GIVEN DATA START

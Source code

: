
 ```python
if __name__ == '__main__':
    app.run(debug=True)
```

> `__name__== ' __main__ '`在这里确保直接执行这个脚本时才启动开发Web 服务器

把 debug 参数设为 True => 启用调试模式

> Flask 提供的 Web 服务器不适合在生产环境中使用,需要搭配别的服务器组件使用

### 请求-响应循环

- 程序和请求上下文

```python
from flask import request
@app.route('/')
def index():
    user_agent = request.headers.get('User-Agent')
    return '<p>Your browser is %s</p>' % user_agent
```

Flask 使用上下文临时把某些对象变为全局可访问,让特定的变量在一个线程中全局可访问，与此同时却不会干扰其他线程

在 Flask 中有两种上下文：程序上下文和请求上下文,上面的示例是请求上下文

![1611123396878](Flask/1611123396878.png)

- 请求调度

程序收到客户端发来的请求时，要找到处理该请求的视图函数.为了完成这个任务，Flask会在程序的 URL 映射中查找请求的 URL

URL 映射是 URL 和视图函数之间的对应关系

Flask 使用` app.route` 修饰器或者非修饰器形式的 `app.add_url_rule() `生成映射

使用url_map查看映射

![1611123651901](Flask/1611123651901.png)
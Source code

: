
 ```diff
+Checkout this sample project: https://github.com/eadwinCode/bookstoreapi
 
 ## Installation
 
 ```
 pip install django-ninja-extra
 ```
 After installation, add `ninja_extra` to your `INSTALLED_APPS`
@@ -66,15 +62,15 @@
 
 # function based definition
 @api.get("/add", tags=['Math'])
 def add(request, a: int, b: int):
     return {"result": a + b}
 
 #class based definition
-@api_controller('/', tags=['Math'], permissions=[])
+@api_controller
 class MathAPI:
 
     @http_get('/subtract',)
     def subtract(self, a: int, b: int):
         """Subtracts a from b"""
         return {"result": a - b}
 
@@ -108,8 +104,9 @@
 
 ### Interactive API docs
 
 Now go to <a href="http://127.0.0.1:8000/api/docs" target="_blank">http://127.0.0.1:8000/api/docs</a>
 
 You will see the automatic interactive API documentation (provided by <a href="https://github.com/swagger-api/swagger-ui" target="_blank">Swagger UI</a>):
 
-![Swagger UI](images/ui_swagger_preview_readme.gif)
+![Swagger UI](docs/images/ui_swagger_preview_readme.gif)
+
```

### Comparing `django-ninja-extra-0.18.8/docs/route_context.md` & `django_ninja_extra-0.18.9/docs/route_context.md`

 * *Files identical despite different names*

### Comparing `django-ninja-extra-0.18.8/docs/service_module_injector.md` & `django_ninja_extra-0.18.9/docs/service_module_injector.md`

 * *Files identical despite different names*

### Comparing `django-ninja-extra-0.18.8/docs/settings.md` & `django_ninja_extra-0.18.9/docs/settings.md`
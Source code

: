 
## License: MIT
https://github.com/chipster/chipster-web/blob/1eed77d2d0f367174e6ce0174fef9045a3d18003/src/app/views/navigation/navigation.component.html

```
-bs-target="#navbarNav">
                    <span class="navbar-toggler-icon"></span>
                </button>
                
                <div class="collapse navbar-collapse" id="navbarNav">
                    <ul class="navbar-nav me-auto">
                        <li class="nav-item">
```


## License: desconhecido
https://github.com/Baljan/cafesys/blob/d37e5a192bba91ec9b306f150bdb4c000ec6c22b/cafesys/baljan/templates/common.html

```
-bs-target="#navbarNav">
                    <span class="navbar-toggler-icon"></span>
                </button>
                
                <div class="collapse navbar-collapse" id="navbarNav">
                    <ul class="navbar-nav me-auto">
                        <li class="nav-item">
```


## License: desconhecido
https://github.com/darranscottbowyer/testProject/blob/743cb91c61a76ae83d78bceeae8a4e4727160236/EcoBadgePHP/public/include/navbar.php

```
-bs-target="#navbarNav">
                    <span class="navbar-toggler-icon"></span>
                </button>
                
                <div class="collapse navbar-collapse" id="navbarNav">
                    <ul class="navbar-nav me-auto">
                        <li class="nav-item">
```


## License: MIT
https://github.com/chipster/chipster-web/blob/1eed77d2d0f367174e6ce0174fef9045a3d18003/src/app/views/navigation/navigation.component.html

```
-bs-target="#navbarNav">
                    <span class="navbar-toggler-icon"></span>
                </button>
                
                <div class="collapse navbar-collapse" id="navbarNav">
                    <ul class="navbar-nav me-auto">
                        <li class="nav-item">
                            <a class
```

GIVEN DATA END

HOW TO COMPLETE THIS TASK:
Return each entry exactly. Leave none out.

TASK RESPONSE:
Source code

:
 ```python
if __name__ == '__main__':
    app.run(debug=True)
```

> `__name__== ' __main__ '`在这里确保直接执行这个脚本时才启动开发Web 服务器

把 debug 参数设为 True => 启用调试模式

> Flask 提供的 Web 服务器不适合在生产环境中使用,需要搭配别的服务器组件使用

### 请求-响应循环

- 程序和请求上下文

```python
from flask import request
@app.route('/')
def index():
    user_agent = request.headers.get('User-Agent')
    return '<p>Your browser is %s</p>' % user_agent
```

Flask 使用上下文临时把某些对象变为全局可访问,让特定的变量在一个线程中全局可访问，与此同时却不会干扰其他线程

在 Flask 中有两种上下文：程序上下文和请求上下文,上面的示例是请求上下文

![1611123396878](Flask/1611123396878.png)

- 请求调度

程序收到客户端发来的请求时，要找到处理该请求的视图函数.为了完成这个任务，Flask会在程序的 URL 映射中查找请求的 URL

URL 映射是 URL 和视图函数之间的对应关系

Flask 使用` app.route` 修饰器或者非修饰器形式的 `app.add_url_rule() `生成映射

使用url_map查看映射

![1611123651901](Flask/1611123651901.png)
Source code

:
 ```diff
+Checkout this sample project: https://github.com/eadwinCode/bookstoreapi
 
 ## Installation
 
 ```
 pip install django-ninja-extra
 ```
 After installation, add `ninja_extra` to your `INSTALLED_APPS`
@@ -66,15 +62,15 @@
 
 # function based definition
 @api.get("/add", tags=['Math'])
 def add(request, a: int, b: int):
     return {"result": a + b}
 
 #class based definition
-@api_controller('/', tags=['Math'], permissions=[])
+@api_controller
 class MathAPI:
 
     @http_get('/subtract',)
     def subtract(self, a: int, b: int):
         """Subtracts a from b"""
         return {"result": a - b}
 
@@ -108,8 +104,9 @@
 
 ### Interactive API docs
 
 Now go to <a href="http://127.0.0.1:8000/api/docs" target="_blank">http://127.0.0.1:8000/api/docs</a>
 
 You will see the automatic interactive API documentation (provided by <a href="https://github.com/swagger-api/swagger-ui" target="_blank">Swagger UI</a>):
 
-![Swagger UI](images/ui_swagger_preview_readme.gif)
+![Swagger UI](docs/images/ui_swagger_preview_readme.gif)
+
```

### Comparing `django-ninja-extra-0.18.8/docs/route_context.md` & `django_ninja_extra-0.18.9/docs/route_context.md`

 * *Files identical despite different names*

### Comparing `django-ninja-extra-0.18.8/docs/service_module_injector.md` & `django_ninja_extra-0.18.9/docs/service_module_injector.md`

 * *Files identical despite different names*

### Comparing `django-ninja-extra-0.18.8/docs/settings.md` & `django_ninja_extra-0.18.9/docs/settings.md`
Source code

: 
## License: MIT
https://github.com/chipster/chipster-web/blob/1eed77d2d0f367174e6ce0174fef9045a3d18003/src/app/views/navigation/navigation.component.html

```
-bs-target="#navbarNav">
                    <span class="navbar-toggler-icon"></span>
                </button>
                
                <div class="collapse navbar-collapse" id="navbarNav">
                    <ul class="navbar-nav me-auto">
                        <li class="nav-item">
```


## License: desconhecido
https://github.com/Baljan/cafesys/blob/d37e5a192bba91ec9b306f150bdb4c000ec6c22b/cafesys/baljan/templates/common.html

```
-bs-target="#navbarNav">
                    <span class="navbar-toggler-icon"></span>
                </button>
                
                <div class="collapse navbar-collapse" id="navbarNav">
                    <ul class="navbar-nav me-auto">
                        <li class="nav-item">
```


## License: desconhecido
https://github.com/darranscottbowyer/testProject/blob/743cb91c61a76ae83d78bceeae8a4e4727160236/EcoBadgePHP/public/include/navbar.php

```
-bs-target="#navbarNav">
                    <span class="navbar-toggler-icon"></span>
                </button>
                
                <div class="collapse navbar-collapse" id="navbarNav">
                    <ul class="navbar-nav me-auto">
                        <li class="nav-item">
```


## License: MIT
https://github.com/chipster/chipster-web/blob/1eed77d2d0f367174e6ce0174fef9045a3d18003/src/app/views/navigation/navigation.component.html

```
-bs-target="#navbarNav">
                    <span class="navbar-toggler-icon"></span>
                </button>
                
                <div class="collapse navbar-collapse" id="navbarNav">
                    <ul class="navbar-nav me-auto">
                        <li class="nav-item">
                            <a class
```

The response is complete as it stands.